The current "fix" is just to build the battery replacement cost into the warranty. So now your car is more expensive. Warranty claims now become a legal struggle over what is faulty or not. Nissan claims 70% battery power is non-faulty. That means your 75m LEAF range is now ~50m. My gas car gets that in a gallon and a half.

>You also seem to be VERY anti-tesla as seen in your other posts in this thread.

Its a 12 year old company that has done nothing but burn money. They have no mature product on the horizon and their promises of making a middle-class cheap EV with great range and durability are just not in the realm of technology. The stock has been on a decline since mid last year and they have a celebrity CEO who is good at PR and gimmicks but not delivering affordable vehicles.

>Also, saying the only incentive of buying an electric car to save money

This is the only motivator for mass market acceptance. The idle rich love the acceleration of that $100k car, but that doesn't matter to someone who makes half or a third that in a year.

> nor can he raise the price of gas.

I think this is one of two fundamental flaws in your reasoning. First, yes, R&D is incredibly, incredibly expensive. I don't think anyone doubts that, and I find it just hysterical that x or y "social startup" can burn through far more money than that and never have to answer questions about the value of their R&D.

We know what Tesla is doing, and we know that it's difficult. It should be no surprise that it's expensive as hell. This isn't to say I'm betting on their success, it's to say that "R&D is expensive" isn't an argument against Tesla or its potential for success.

Quite the opposite, it seems their model has done a decent job of offloading a lot of R&D costs by, as I said, selling automobiles on the side.

Now, the second flaw ("nor can he raise the price of gas") isn't that the statement is false. He can't. But the laws of thermodynamics paired with the laws of economics can, and will, forever.
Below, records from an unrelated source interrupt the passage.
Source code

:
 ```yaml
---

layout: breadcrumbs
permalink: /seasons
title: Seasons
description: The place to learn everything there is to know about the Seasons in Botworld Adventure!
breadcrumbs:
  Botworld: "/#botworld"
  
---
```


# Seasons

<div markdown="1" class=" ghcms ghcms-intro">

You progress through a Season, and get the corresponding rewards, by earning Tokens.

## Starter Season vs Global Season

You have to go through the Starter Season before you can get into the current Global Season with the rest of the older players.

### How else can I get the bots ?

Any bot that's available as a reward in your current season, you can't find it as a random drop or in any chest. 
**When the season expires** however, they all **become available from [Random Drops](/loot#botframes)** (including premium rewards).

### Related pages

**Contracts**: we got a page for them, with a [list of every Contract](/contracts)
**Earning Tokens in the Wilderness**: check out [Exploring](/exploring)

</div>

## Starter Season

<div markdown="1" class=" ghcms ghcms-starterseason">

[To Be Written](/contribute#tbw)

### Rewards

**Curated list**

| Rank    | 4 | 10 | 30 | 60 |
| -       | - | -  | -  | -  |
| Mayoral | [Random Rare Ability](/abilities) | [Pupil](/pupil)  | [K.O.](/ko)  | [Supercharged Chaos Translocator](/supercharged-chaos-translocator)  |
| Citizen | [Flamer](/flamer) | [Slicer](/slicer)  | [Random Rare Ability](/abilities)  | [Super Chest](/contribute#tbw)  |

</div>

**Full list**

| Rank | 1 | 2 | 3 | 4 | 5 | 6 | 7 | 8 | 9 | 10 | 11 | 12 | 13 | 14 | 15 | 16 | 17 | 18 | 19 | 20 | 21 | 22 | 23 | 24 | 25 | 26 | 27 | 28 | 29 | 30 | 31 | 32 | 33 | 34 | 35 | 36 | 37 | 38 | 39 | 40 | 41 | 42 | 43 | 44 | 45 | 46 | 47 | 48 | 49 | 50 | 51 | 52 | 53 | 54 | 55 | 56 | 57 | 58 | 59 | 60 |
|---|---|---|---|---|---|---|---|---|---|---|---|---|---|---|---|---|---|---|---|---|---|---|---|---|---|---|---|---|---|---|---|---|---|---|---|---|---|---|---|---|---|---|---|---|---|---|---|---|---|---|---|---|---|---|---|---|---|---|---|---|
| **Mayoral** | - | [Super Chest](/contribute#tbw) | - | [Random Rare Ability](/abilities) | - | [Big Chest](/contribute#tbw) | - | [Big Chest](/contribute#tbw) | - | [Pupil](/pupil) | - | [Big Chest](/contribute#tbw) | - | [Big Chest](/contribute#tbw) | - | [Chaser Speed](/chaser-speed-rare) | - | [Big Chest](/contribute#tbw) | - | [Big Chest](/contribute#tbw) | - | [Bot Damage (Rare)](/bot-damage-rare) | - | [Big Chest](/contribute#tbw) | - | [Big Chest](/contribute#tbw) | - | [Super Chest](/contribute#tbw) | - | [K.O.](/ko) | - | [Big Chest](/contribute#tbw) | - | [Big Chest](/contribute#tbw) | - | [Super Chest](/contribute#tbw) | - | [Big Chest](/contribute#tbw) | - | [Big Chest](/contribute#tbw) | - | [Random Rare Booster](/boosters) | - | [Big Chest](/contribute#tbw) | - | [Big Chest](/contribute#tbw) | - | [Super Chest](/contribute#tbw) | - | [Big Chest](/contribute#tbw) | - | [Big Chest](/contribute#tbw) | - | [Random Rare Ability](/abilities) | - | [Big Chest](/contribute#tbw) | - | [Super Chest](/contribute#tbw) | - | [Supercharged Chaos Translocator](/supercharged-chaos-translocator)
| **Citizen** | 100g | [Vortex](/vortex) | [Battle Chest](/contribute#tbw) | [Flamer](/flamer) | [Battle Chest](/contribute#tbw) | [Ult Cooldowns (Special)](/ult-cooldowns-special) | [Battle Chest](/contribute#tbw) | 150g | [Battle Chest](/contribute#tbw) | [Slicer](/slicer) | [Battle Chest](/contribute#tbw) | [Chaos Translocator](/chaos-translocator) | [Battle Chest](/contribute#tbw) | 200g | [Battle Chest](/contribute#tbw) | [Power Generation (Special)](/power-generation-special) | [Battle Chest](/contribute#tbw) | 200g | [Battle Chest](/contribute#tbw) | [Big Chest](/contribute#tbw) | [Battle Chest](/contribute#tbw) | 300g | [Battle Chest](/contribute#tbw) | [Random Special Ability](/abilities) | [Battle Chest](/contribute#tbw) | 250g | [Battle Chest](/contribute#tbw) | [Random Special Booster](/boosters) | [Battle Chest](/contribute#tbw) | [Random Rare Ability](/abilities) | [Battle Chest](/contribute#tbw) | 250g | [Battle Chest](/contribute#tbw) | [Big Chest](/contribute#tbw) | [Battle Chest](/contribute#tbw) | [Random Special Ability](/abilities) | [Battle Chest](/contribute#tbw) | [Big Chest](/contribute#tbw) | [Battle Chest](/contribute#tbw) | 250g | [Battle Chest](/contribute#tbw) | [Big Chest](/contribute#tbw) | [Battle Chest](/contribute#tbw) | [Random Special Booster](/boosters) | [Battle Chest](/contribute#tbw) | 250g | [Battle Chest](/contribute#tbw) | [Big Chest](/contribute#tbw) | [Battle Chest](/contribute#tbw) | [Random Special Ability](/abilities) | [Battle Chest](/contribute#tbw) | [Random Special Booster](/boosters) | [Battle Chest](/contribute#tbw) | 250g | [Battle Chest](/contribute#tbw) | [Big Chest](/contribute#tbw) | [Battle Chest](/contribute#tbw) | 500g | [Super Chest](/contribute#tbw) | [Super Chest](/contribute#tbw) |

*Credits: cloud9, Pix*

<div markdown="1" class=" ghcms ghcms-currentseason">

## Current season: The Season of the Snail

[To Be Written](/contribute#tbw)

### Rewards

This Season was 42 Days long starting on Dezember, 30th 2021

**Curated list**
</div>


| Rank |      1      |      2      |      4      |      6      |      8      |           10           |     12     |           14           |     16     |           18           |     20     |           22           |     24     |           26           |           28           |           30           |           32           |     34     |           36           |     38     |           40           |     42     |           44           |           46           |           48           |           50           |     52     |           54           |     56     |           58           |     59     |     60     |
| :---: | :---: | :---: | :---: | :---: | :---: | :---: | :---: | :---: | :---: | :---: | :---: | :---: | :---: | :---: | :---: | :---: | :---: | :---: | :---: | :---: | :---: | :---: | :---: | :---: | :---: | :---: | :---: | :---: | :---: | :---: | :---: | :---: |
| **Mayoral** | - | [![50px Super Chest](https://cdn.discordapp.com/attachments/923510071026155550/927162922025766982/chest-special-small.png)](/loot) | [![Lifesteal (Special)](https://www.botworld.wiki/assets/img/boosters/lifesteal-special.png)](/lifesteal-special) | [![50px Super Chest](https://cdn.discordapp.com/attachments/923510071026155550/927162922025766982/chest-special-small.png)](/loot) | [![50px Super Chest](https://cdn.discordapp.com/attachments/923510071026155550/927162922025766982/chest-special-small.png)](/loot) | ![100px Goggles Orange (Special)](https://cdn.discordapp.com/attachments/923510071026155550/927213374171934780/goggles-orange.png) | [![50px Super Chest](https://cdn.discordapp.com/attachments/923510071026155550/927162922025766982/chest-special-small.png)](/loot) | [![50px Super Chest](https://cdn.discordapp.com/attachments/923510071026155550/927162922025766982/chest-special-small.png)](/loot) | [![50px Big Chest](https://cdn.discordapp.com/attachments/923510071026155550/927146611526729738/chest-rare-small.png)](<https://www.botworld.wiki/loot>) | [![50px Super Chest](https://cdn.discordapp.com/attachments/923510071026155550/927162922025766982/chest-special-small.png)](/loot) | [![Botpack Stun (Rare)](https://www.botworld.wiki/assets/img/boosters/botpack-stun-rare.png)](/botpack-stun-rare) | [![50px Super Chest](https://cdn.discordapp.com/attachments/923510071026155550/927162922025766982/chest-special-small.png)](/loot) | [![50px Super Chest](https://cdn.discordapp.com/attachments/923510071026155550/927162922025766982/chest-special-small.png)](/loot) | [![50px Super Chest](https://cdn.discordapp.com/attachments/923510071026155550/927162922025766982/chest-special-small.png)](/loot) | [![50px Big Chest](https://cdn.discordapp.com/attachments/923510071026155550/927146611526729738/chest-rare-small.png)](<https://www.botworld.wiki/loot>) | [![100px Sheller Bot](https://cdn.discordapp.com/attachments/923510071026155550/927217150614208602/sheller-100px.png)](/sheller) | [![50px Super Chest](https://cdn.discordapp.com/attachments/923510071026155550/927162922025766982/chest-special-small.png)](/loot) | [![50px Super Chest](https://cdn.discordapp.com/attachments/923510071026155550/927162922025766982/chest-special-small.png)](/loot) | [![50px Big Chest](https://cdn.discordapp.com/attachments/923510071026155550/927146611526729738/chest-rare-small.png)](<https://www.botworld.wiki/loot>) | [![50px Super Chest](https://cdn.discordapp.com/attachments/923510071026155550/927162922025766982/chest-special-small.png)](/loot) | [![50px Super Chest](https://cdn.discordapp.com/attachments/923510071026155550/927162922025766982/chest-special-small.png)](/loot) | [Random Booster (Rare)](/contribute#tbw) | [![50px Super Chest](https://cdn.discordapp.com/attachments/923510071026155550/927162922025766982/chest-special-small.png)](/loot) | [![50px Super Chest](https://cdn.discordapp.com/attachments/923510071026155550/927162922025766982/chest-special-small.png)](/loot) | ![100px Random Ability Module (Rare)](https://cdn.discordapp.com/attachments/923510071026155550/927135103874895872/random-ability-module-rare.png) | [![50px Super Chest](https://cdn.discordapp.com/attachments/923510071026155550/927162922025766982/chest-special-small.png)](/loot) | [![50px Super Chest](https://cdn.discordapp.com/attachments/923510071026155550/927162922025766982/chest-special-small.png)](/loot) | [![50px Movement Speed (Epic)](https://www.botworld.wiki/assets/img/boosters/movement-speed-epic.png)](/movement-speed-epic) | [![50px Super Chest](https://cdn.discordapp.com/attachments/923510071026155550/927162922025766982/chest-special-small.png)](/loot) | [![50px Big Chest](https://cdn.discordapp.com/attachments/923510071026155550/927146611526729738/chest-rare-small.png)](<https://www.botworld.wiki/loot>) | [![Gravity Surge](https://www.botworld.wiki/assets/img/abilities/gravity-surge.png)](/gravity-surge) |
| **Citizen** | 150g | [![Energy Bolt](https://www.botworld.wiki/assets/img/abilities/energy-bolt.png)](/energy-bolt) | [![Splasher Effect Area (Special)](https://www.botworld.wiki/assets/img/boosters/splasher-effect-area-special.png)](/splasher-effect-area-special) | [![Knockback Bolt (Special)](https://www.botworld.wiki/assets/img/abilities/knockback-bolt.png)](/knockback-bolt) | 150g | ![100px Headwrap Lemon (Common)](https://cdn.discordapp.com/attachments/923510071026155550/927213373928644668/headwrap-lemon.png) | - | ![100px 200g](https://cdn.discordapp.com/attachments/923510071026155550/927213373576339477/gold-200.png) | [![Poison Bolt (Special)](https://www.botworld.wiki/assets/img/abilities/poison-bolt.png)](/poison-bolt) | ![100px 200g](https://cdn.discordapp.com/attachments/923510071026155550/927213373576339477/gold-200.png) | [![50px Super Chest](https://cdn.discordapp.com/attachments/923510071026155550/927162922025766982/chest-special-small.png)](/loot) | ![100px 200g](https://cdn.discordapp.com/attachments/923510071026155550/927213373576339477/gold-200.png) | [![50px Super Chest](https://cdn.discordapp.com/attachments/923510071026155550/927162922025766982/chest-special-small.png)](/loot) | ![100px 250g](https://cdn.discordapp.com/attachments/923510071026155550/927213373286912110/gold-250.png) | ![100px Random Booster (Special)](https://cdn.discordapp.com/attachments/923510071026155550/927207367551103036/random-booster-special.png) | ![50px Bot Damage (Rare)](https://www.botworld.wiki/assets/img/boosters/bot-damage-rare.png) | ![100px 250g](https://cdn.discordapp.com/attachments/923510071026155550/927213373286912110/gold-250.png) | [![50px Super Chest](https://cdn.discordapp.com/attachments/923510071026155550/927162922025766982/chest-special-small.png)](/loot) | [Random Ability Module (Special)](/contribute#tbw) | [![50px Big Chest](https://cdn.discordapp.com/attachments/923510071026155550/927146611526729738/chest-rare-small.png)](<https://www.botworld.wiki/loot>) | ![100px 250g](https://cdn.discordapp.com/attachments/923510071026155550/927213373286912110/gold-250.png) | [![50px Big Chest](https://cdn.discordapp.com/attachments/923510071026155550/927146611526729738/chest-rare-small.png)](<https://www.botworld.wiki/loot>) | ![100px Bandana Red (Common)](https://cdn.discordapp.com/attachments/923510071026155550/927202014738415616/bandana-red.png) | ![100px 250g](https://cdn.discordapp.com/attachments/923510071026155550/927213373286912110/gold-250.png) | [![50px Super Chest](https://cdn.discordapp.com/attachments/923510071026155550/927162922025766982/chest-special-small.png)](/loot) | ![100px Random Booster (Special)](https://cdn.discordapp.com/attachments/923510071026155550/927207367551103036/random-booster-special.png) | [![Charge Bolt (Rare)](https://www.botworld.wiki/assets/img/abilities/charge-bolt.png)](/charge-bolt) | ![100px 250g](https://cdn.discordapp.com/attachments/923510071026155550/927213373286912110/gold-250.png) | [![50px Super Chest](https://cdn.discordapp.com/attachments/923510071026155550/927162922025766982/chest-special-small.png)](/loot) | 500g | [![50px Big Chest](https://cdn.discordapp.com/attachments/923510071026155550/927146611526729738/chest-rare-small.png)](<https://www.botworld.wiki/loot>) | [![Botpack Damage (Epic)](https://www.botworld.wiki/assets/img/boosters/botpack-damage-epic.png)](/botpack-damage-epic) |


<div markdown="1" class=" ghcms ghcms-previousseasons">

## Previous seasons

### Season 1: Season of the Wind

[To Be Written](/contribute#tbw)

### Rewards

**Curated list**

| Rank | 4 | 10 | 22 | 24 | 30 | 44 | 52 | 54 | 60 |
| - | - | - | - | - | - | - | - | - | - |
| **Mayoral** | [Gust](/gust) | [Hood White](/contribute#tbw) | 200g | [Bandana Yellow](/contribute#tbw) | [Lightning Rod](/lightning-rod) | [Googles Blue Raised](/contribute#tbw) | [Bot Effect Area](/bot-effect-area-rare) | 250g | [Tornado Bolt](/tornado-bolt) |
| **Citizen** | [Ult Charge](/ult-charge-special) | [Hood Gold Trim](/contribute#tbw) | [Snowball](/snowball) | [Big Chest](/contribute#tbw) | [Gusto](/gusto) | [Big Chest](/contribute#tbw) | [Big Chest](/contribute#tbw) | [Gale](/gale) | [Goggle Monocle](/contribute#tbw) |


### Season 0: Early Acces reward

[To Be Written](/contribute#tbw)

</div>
Further, when it does happen, the success of his cars (or "toys of the idle rich") is irrelevant: he owns the infrastructure and he owns the IP necessary for everyone else to leverage the inevitable growth in fuel prices.

Also, to address the battery capacity loss argument:


Independent study on the Roadsters.

126 vehicles (of 2500 produced) reported a total 3,198,749 miles traveled. Tesla's projections said the battery would have 100,000 miles driving range, so at 50,000 miles the projection was to have 70% capacity. In reality, an average Roadster has 80-85% original capacity after 100,000 miles. That said, there was considerable variation between batteries' health, so take that as you will.

I already addressed this:

n practice we're seeing ~25% loss of capacity at 40k miles in LEAF real world testing. 30% loss at 50k miles is the accepted norm. Capacity goes down annually after that. It seems that some cars are doing better, but play cars owned by the rich that get very few miles like the early Tesla sportscars. Real world daily-drivers like the LEAF experience the exact decay that was predicted. Lithium-ion isnt some new hot tech we don't understand. We understand it very well.

Two completely different cars show different rates of deterioration: "Must be because rich people drive one of them."

I just told you the actual numbers, 100,000 miles at 80-85% capacity. You can't just say "get very few miles." I just told you how many miles.

Its the same battery tech. The only difference is that daily driving, which is the typical use case, wears them out faster. Probably due to getting the batteries hotter as they run longer, in traffic, etc.

Its still lithium-ion. It will behave the same way regardless of brand or celebrity CEO worship.

>I just told you the actual numbers

From a non-daily driver two seat sports car. Other sources follow the LEAF's numbers. My buddy's Porsche runs fairly well and its 30 years old. That doesn't mean you can have a 30 year old daily driver.

Here's the actual data for the Tesla Model S. Far superior to the Leaf and inline with the roadster. No need to compre apples to oranges.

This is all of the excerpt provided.